Cuenta la historia que los romanos impusieron a los pueblos ocupados por sus ejércitos un periodo de paz que durante cuatro siglos devolvió relativa estabilidad al Imperio. No obstante, las intrigas y disputas internas entre los aspirantes al trono hizo trizas este periodo y precipitó a los territorios a una sucesión de cruentas guerras civiles. En general, la paz establecida por medio de las armas, decía el filósofo francés Proudhon, no es otra cosa que una tregua. Durante la primera década de este siglo, se vivió una suerte de pax colombiana que muchos lamentan que se terminó.
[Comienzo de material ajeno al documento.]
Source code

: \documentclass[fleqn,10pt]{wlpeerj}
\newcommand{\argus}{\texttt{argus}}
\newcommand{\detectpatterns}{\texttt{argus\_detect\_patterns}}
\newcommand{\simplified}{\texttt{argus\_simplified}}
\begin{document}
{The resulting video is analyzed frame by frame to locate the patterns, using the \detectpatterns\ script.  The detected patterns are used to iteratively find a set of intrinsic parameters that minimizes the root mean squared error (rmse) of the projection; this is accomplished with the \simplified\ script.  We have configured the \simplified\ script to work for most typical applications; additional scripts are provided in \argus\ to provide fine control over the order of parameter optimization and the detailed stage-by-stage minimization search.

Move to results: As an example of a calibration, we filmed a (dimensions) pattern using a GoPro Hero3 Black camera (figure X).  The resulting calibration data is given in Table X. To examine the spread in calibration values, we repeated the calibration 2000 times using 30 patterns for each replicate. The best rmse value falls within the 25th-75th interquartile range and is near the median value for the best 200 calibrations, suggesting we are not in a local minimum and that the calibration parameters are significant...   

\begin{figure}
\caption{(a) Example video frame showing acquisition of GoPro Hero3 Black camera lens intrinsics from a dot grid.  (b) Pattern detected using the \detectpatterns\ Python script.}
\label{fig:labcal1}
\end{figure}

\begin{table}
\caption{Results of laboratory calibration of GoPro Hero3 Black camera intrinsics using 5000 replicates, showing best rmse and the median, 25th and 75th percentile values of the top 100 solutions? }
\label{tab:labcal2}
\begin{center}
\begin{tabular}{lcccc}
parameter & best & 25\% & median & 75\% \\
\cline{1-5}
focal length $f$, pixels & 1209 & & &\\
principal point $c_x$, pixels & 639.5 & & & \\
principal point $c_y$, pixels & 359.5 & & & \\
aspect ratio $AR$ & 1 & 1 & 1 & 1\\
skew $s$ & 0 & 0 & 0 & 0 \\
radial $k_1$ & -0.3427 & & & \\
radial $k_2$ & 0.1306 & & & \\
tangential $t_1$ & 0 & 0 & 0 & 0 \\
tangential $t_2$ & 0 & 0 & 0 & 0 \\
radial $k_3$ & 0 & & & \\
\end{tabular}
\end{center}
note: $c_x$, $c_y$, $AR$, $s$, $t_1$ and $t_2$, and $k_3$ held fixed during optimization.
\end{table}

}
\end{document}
Entre 2002 y 2010, el Estado recuperó terreno frente a unas guerrillas extremistas de izquierda que durante los años 1990 lograron poner contra el borde del abismo a unas instituciones colombianas vetustas y corruptas. La acción legítima del Gobierno permitió que las fuerzas armadas ocuparan los espacios que durante años los rebeldes extremistas habían aprovechado: por primera vez en muchos años, el Estado tenía una política ofensiva que hizo pensar en el fin de estos grupos armados.
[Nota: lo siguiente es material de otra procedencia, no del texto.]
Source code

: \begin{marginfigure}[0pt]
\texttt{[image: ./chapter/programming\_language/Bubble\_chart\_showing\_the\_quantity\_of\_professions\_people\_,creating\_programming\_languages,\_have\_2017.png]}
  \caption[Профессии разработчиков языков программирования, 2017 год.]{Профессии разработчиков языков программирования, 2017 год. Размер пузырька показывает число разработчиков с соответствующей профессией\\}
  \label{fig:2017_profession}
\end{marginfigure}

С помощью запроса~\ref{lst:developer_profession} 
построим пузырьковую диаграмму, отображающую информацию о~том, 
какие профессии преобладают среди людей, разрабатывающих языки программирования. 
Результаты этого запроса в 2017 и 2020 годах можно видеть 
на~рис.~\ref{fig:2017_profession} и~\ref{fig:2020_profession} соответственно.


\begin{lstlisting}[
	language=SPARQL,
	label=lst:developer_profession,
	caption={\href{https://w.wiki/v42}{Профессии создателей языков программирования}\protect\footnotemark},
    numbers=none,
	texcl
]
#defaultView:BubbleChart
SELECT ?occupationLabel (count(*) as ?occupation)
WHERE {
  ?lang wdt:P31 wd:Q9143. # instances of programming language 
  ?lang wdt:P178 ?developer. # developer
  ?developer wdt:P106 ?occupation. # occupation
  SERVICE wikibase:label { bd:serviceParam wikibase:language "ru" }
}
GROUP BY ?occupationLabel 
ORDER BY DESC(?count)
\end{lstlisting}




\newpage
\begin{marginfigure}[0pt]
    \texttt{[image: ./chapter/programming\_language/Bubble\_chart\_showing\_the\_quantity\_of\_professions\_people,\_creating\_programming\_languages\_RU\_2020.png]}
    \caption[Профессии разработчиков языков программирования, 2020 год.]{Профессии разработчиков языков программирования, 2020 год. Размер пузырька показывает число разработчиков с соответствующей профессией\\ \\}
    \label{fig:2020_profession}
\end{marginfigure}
En 2010, con el ascenso de Juan Manuel Santos a la Presidencia, se esperaba un proceso que consolidase las iniciativas públicas de seguridad y defensa. De repente, producto de una aún inexplicable situación, empezó un repunte notable de las acciones terroristas en el territorio nacional: en 2010 hubo 10 ataques contra el sistema de interconexión eléctrica nacional, en 2011 la cifra ascendió a 58 y en 2012 ya superamos los 60 ataques, con una ciudad como Tumaco sometida a un asedio constante, agravado por más de 10 días  sin servicio de energía producto de una acción criminal. Es apenas una situación, un indicio, no es concluyente aunque sí merece toda la atención. En el fondo del asunto reside algo: si las FARC o los grupos armados ilegales han ganado protagonismo en los últimos meses por sus acciones criminales, es difícil creer que ha sido producto de dos años de abandono de la seguridad democrática, como lo sostiene la extrema derecha colombiana. Es muy probable que las agrupaciones extremistas hayan percibido una fuerte acción del Estado que los obligó a replegarse y cambiar de estrategia, pero no hayan perdido su capacidad para propinar ataques certeros: esa paz de la última década tuvo características de tregua no declarada. 

De cualquier modo, el tema de las FARC genera más pasiones que razones. Es un grupo que ha causado muchos de los momentos más trágicos de la historia colombiana pero que, siendo honestos, son tan peligrosas o incluso menos nocivas que las bandas criminales emergentes o algunas redes de microtráfico de las grandes ciudades. De alguna manera la victoria o la paz con este grupo tiene una carga sentimental y simbólica fuerte, más que la práctica. Después de todo, un acuerdo de paz entre el Gobierno y las FARC tendrá un efecto mediático y político notorio, pero en la realidad probablemente pase desapercibido para el ciudadano urbano de Colombia. Finalmente, el 92% de los homicidios en el país se asocian a otro tipo de fenómenos diferentes al conflicto con estos grupos armados. Pero claro: como señal a los mercados internacionales e incluso como señal política al nivel interno, saldar los cincuenta años de conflicto con estos grupos, a través de procesos que conlleven a la justicia, la restauración y la construcción de la memoria histórica del país, es una prioridad.

¿Debemos o no propiciar diálogos con las FARC y los grupos armados ilegales?, toda salida que construya procesos definitivos de paz y no treguas tensas son las alternativas apropiadas y es un deber de todo Gobierno, pertenezca o no a una vertiente cualquiera, buscar llegar a ellas. Luego de una década, las FARC han demostrado su incapacidad para cumplir sus objetivos estratégicos, pero el Estado llega a una situación que en este tipo de confrontaciones es peligrosa: cuando se quiere cazar una mosca con un revólver. Es improbable que en una negociación el Gobierno ceda más allá de lo necesario. Los temores infundados de la extrema derecha colombiana son visiones que toman por realidades, al mejor estilo de Voltaire; en primer lugar, porque no hay una agenda de negociación aún lista para la discusión y en segundo lugar, porque para negociar se necesitan al menos dos partes y por ahora ignoramos cuál será la respuesta de las FARC. En todo caso, una eventual negociación no es para guardar las armas. Es para convenir no volver a usarlas. Mientras esto no ocurra, la pax colombiana será una realidad, una triste realidad.